Honey adulteration using sugar syrups is ubiquitous and adulterated honey may also be prepared by direct addition of α-amylases from different sources to match the legislation for honey trade. Colorimetric diastase assays may report false negatives in terms of foreign diastase (FD) detection owing to using substrates being prone to be cleaved by any α-amylases. The main objective of this study was to develop a reliable analytical method to determine FD contained honey. For this purpose, intrinsic honey proteins were first isolated, enriched, and cleaned up via experimentally designed serial ultrafiltration methodology. Next, diastase and invertase as abundant honey enzymes were purified simultaneously from obtained crude protein isolate by means of FPLC and novel purification protocol.
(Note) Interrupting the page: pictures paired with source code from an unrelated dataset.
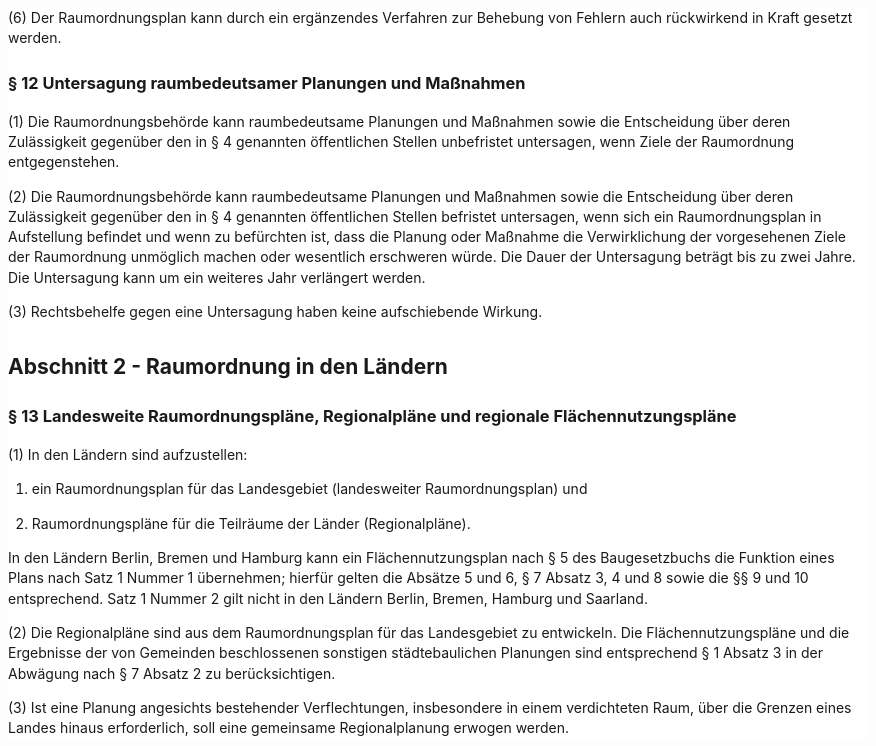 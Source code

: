 (6) Der Raumordnungsplan kann durch ein ergänzendes Verfahren zur
Behebung von Fehlern auch rückwirkend in Kraft gesetzt werden.


### § 12 Untersagung raumbedeutsamer Planungen und Maßnahmen

(1) Die Raumordnungsbehörde kann raumbedeutsame Planungen und
Maßnahmen sowie die Entscheidung über deren Zulässigkeit gegenüber den
in § 4 genannten öffentlichen Stellen unbefristet untersagen, wenn
Ziele der Raumordnung entgegenstehen.

(2) Die Raumordnungsbehörde kann raumbedeutsame Planungen und
Maßnahmen sowie die Entscheidung über deren Zulässigkeit gegenüber den
in § 4 genannten öffentlichen Stellen befristet untersagen, wenn sich
ein Raumordnungsplan in Aufstellung befindet und wenn zu befürchten
ist, dass die Planung oder Maßnahme die Verwirklichung der
vorgesehenen Ziele der Raumordnung unmöglich machen oder wesentlich
erschweren würde. Die Dauer der Untersagung beträgt bis zu zwei Jahre.
Die Untersagung kann um ein weiteres Jahr verlängert werden.

(3) Rechtsbehelfe gegen eine Untersagung haben keine aufschiebende
Wirkung.


## Abschnitt 2 - Raumordnung in den Ländern


### § 13 Landesweite Raumordnungspläne, Regionalpläne und regionale Flächennutzungspläne

(1) In den Ländern sind aufzustellen:

1.  ein Raumordnungsplan für das Landesgebiet (landesweiter
    Raumordnungsplan) und


2.  Raumordnungspläne für die Teilräume der Länder (Regionalpläne).



In den Ländern Berlin, Bremen und Hamburg kann ein Flächennutzungsplan
nach § 5 des Baugesetzbuchs die Funktion eines Plans nach Satz 1
Nummer 1 übernehmen; hierfür gelten die Absätze 5 und 6, § 7 Absatz 3,
4 und 8 sowie die §§ 9 und 10 entsprechend. Satz 1 Nummer 2 gilt nicht
in den Ländern Berlin, Bremen, Hamburg und Saarland.

(2) Die Regionalpläne sind aus dem Raumordnungsplan für das
Landesgebiet zu entwickeln. Die Flächennutzungspläne und die
Ergebnisse der von Gemeinden beschlossenen sonstigen städtebaulichen
Planungen sind entsprechend § 1 Absatz 3 in der Abwägung nach § 7
Absatz 2 zu berücksichtigen.

(3) Ist eine Planung angesichts bestehender Verflechtungen,
insbesondere in einem verdichteten Raum, über die Grenzen eines Landes
hinaus erforderlich, soll eine gemeinsame Regionalplanung erwogen
werden.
Total protein and enzyme activity assays along with SDS-PAGE analysis were conducted for purity check. Subsequently, two purity-confirmed enzymes were used as analytical references in method development. With the hyphenation of UV detection, optimized chromatographic resolution, and practical dilute & shoot sample pretreatment, Foreign Amylase Monitoring (FAM) method has been introduced for routine analysis. Purified authentic enzymes were labeled in LC-UV chromatogram of honey proteome profile to distinguish any unnatural enzyme/protein signal. According to the validation of the FAM method, precise (RSDR; 1.27%), and linear (mean R2 >0.995) results were able to obtain. Commercial honey samples (n = 202) collected over 3 consecutive years were probed using the FAM method and industrial α-amylases were also analyzed for verification. The diastase activities were also measured prior to FAM application to elucidate if any positive correlation. The developed method rapidly and reliably detected the presence of FD qualitatively. A total of 74 samples were found to contain FD. It was observed that the presence of FD was correlated in samples with abnormally high diastase activities and an apparent FD peak was identified readily in all enzyme adulterated samples. The developed FAM method and performed trend analysis allowed us to decipher a dramatic increase in FD existence and this revealed the recently emerging problem of honey authenticity.